** Aim of the exercise **
Each line that has the string "accepts" must be copied from the records below.

┌────────

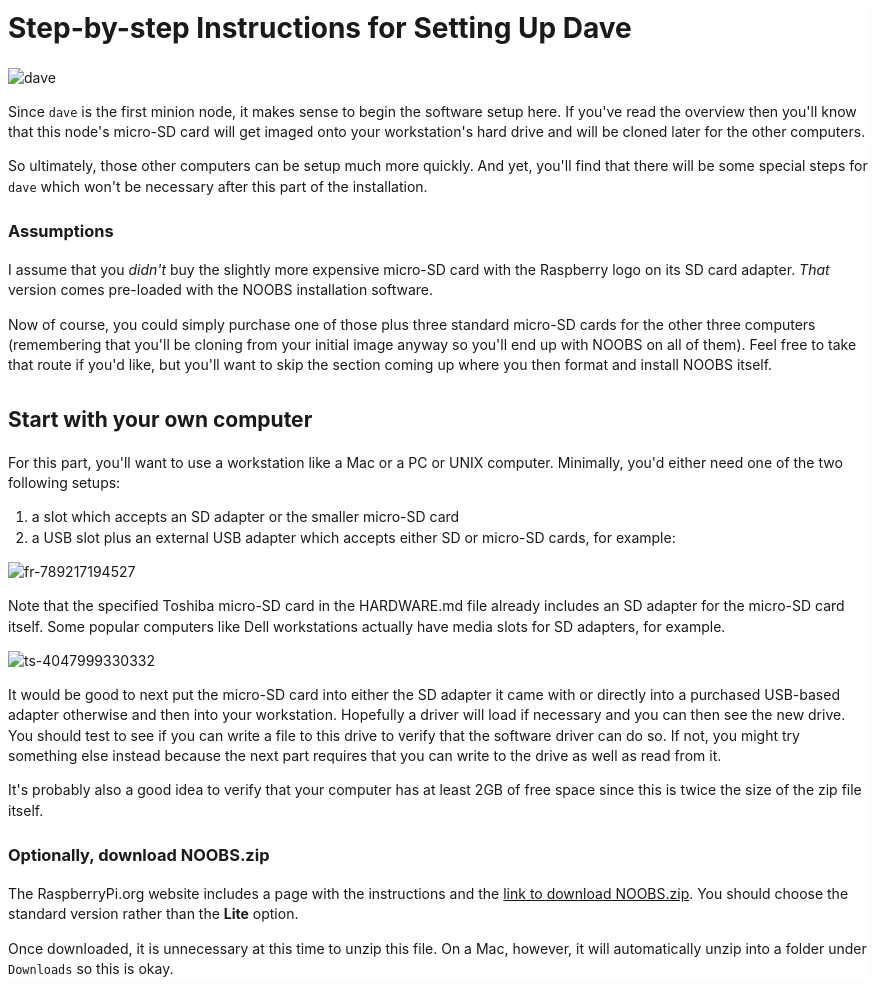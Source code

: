 # Step-by-step Instructions for Setting Up Dave
![dave](https://cloud.githubusercontent.com/assets/15971213/21464217/731ae6ea-c92b-11e6-92d5-365af1d4d060.png)

Since `dave` is the first minion node, it makes sense to begin the software setup here. If you've read the overview then you'll know that this node's micro-SD card will get imaged onto your workstation's hard drive and will be cloned later for the other computers.

So ultimately, those other computers can be setup much more quickly. And yet, you'll find that there will be some special steps for `dave` which won't be necessary after this part of the installation.

### Assumptions
I assume that you *didn't* buy the slightly more expensive micro-SD card with the Raspberry logo on its SD card adapter. *That* version comes pre-loaded with the NOOBS installation software.

Now of course, you could simply purchase one of those plus three standard micro-SD cards for the other three computers (remembering that you'll be cloning from your initial image anyway so you'll end up with NOOBS on all of them).  Feel free to take that route if you'd like, but you'll want to skip the section coming up where you then format and install NOOBS itself.

## Start with your own computer
For this part, you'll want to use a workstation like a Mac or a PC or UNIX computer. Minimally, you'd either need one of the two following setups:

1. a slot which accepts an SD adapter or the smaller micro-SD card
2. a USB slot plus an external USB adapter which accepts either SD or micro-SD cards, for example:

![fr-789217194527](https://cloud.githubusercontent.com/assets/15971213/21373352/21a5c8ac-c6d3-11e6-9de7-462eccc294e2.jpg)

Note that the specified Toshiba micro-SD card in the HARDWARE.md file already includes an SD adapter for the micro-SD card itself. Some popular computers like Dell workstations actually have media slots for SD adapters, for example.

![ts-4047999330332](https://cloud.githubusercontent.com/assets/15971213/21297610/e74e9266-c537-11e6-8979-0ecf5752736f.jpg)

It would be good to next put the micro-SD card into either the SD adapter it came with or directly into a purchased USB-based adapter otherwise and then into your workstation. Hopefully a driver will load if necessary and you can then see the new drive. You should test to see if you can write a file to this drive to verify that the software driver can do so. If not, you might try something else instead because the next part requires that you can write to the drive as well as read from it.

It's probably also a good idea to verify that your computer has at least 2GB of free space since this is twice the size of the zip file itself.

### Optionally, download NOOBS.zip

The RaspberryPi.org website includes a page with the instructions and the [link to download NOOBS.zip](https://www.raspberrypi.org/downloads/noobs/). You should choose the standard version rather than the **Lite** option.

Once downloaded, it is unnecessary at this time to unzip this file.  On a Mac, however, it will automatically unzip into a folder under `Downloads` so this is okay.
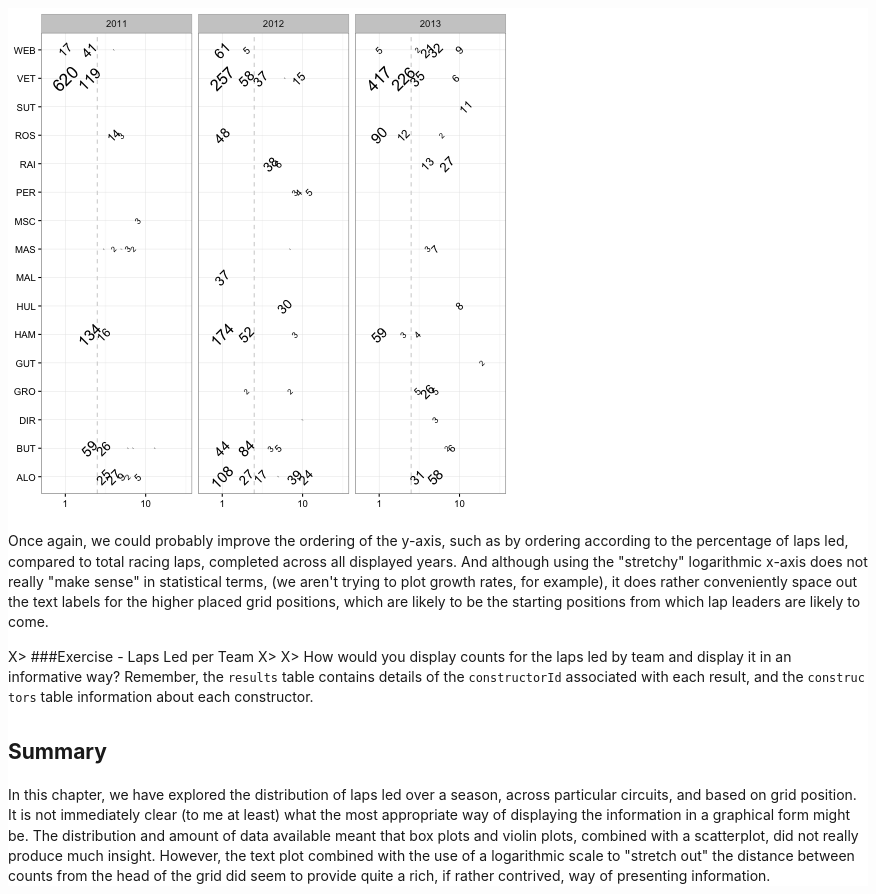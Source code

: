 ![Table showing count of laps led per grid position by driver](images/lapsLed-driverlapsledbygrid-1.png)

Once again, we could probably improve the ordering of the y-axis, such as by ordering according to the percentage of laps led, compared to total racing laps, completed across all displayed years. And although using the "stretchy" logarithmic x-axis does not really "make sense" in statistical terms, (we aren't trying to plot growth rates, for example), it does rather conveniently space out the text labels for  the higher placed grid positions, which are likely to be the starting positions from which lap leaders are likely to come.

X> ###Exercise - Laps Led per Team
X>
X> How would you display counts for the laps led by team and display it in an informative way? Remember, the `results` table contains details of the `constructorId` associated with each result, and the `constructors` table information about each constructor.

## Summary

In this chapter, we have explored the distribution of laps led over a season, across particular circuits, and based on grid position. It is not immediately clear (to me at least) what the most appropriate way of displaying the information in a graphical form might be. The distribution and amount of data available meant that box plots and violin plots, combined with a scatterplot, did not really produce much insight. However, the text plot combined with the use of a logarithmic scale to "stretch out" the distance between counts from the head of the grid did seem to provide quite a rich, if rather contrived, way of presenting information.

└────────

** Answer space **
1. a slot which accepts an SD adapter or the smaller micro-SD card
2. a USB slot plus an external USB adapter which accepts either SD or micro-SD cards, for example:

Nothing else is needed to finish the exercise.